Advanced chat using node.js and socket.io – Episode 2
Older Article
This article was published 13 years ago. Some information may be outdated or no longer applicable.
A basic introduction to WebRTC, plus a code example enabling video calling between two clients using a custom signalling server written in socket.io. The end goal: merge the signalling server with the chat server from the previous article to build a video call / chat solution.
WebRTC is an open project that gives web browsers Real-Time Communications (RTC) capabilities via simple JavaScript APIs. Google, Mozilla and Opera are collaborating on it. (Microsoft? Nowhere to be seen.) Browser support is limited to Chrome 23+, Firefox 22+ and Opera 12+ on desktop, and Chrome 28+, Firefox 24+, Opera Mobile 12+ on Android.
Three major components make up WebRTC:
- getUserMedia
- PeerConnection
- DataChannels
The examples on this page are either the work of Sam Dutton or based on his examples. Check his article and repositories for a deeper look at WebRTC.
getUserMedia and PeerConnection
This component lets the browser access the user’s camera and microphone. A basic JavaScript example (assumes an HTML page with a <video /> element):
navigator.getUserMedia =
navigator.getUserMedia ||
navigator.webkitGetUserMedia ||
navigator.mozGetUserMedia;
var constraints = { video: true };
function successCallback(localMediaStream) {
window.stream = localMediaStream;
var video = document.querySelector('video');
video.src = window.URL.createObjectURL(localMediaStream);
video.play();
}
function errorCallback(error) {
console.log('navigator.getUserMedia error: ', error);
}
navigator.getUserMedia(constraints, successCallback, errorCallback);
Open this on localhost, allow browser access to the camera, and you should see yourself. Done.

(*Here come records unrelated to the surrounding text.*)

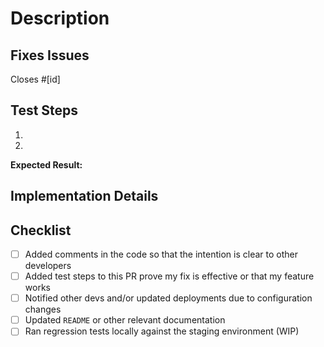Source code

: <!--    IMPORTANT    -->

<!-- Filling out the template is required. Any pull request that does not include enough information to be reviewed in a timely manner may be closed at the maintainers' discretion. -->

# Description

<!-- Describe your changes in detail, and be sure to list any dependencies -->

## Fixes Issues

<!-- Issue description and link. When linking to an issue in the product repo, you can use the following -->

Closes #[id] <!-- Replace id with the issue number -->

## Test Steps

<!-- Describe test steps so that your reviewer can clearly understand the intent of the PR -->

1. <!-- e.g. Do something -->
2. <!-- e.g. Do something else -->

**Expected Result:** <!-- e.g. that something very specific happens. -->

## Implementation Details

<!-- Include any relevant details that the reviewer should know. -->

<!-- Did completing this issue create any new issues that were out of scope? -->

<!-- Was there a significant change to existing behavior that is not captured in the test steps? -->

<!-- Did you take a shortcut that is not obvious? -->

## Checklist

<!-- Put an an `x` in each item that applies, delete items that aren't relevant. Add other items as necessary. -->

- [ ] Added comments in the code so that the intention is clear to other developers
- [ ] Added test steps to this PR prove my fix is effective or that my feature works
- [ ] Notified other devs and/or updated deployments due to configuration changes
- [ ] Updated `README` or other relevant documentation
- [ ] Ran regression tests locally against the staging environment (WIP)

<!-- If a checklist item is not checked, please indicate why -->
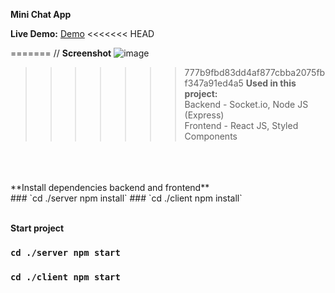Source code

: **Mini Chat App**

**Live Demo:** [Demo](https://mini-chatapp.onrender.com) 
<<<<<<< HEAD



=======
// **Screenshot** ![image](http://google.com/image.jpg) 


>>>>>>> 777b9fbd83dd4af877cbba2075fbf347a91ed4a5
**Used in this project:** <br/> 
Backend - Socket.io, Node JS (Express) <br/> 
Frontend - React JS, Styled Components
<br/> 
<br/> 
<br/> 
**Install dependencies backend and frontend** <br/> 
### `cd ./server npm install`
### `cd ./client npm install`
<br/> 
<br/> 

**Start project** <br/> 
### `cd ./server npm start`
### `cd ./client npm start`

Let’s push further. We’ll create a local video and a remote video feed on the same page. Not hugely practical on its own, but it’s a good way to demonstrate RTCPeerConnection. The HTML template:
<video id="localVideo" autoplay></video>
<video id="remoteVideo" autoplay></video>
<button id="callButton">Make a call</button>
The JavaScript gets more involved:
var localStream, localPeerConnection, remotePeerConnection;
var localVideo = document.getElementById('localVideo');
var remoteVideo = document.getElementById('remoteVideo');
var callButton = document.getElementById('callButton');
callButton.disabled = true;
callButton.onclick = call;
navigator.getUserMedia =
navigator.getUserMedia ||
navigator.webkitGetUserMedia ||
navigator.mozGetUserMedia;
navigator.getUserMedia(
{ audio: true, video: true },
gotStream, //note that we are adding both audio and video
function (error) {
console.log(error);
}
);
//Everything above this line should be familiar from the previous example
function gotStream(stream) {
localVideo.src = URL.createObjectURL(stream);
localStream = stream;
callButton.disabled = false;
}
function call() {
callButton.disabled = true;
if (localStream.getVideoTracks().length > 0) {
console.log('Using video device: ' + localStream.getVideoTracks()[0].label);
}
if (localStream.getAudioTracks().length > 0) {
console.log('Using audio device: ' + localStream.getAudioTracks()[0].label);
}
var servers = null;
localPeerConnection = new webkitRTCPeerConnection(servers);
console.log(localPeerConnection);
console.log('Created local peer connection object localPeerConnection');
localPeerConnection.onicecandidate = gotLocalIceCandidate;
remotePeerConnection = new webkitRTCPeerConnection(servers);
console.log('Created remote peer connection object remotePeerConnection');
remotePeerConnection.onicecandidate = gotRemoteIceCandidate;
remotePeerConnection.onaddstream = gotRemoteStream;
localPeerConnection.addStream(localStream);
console.log('Added localStream to localPeerConnection');
localPeerConnection.createOffer(gotLocalDescription);
}
function gotLocalDescription(description) {
localPeerConnection.setLocalDescription(description);
console.log('Offer from localPeerConnection: \n' + description.sdp);
remotePeerConnection.setRemoteDescription(description);
remotePeerConnection.createAnswer(gotRemoteDescription);
}
function gotRemoteDescription(description) {
remotePeerConnection.setLocalDescription(description);
console.log('Answer from remotePeerConnection: \n' + description.sdp);
localPeerConnection.setRemoteDescription(description);
}
function gotRemoteStream(event) {
remoteVideo.src = URL.createObjectURL(event.stream);
console.log('Received remote stream');
}
function gotLocalIceCandidate(event) {
if (event.candidate) {
remotePeerConnection.addIceCandidate(new RTCIceCandidate(event.candidate));
console.log('Local ICE candidate: \n' + event.candidate.candidate);
}
}
function gotRemoteIceCandidate(event) {
if (event.candidate) {
localPeerConnection.addIceCandidate(new RTCIceCandidate(event.candidate));
console.log('Remote ICE candidate: \n ' + event.candidate.candidate);
}
}
What does this code do? It shares both local and remote descriptions in SDP (Session Description Protocol) format, describing local media conditions. SDP is a format for describing streaming media initialisation parameters. An SDP message contains three main sections, each with multiple timing and media descriptions:
**Session description**
v= (protocol version number, currently only 0)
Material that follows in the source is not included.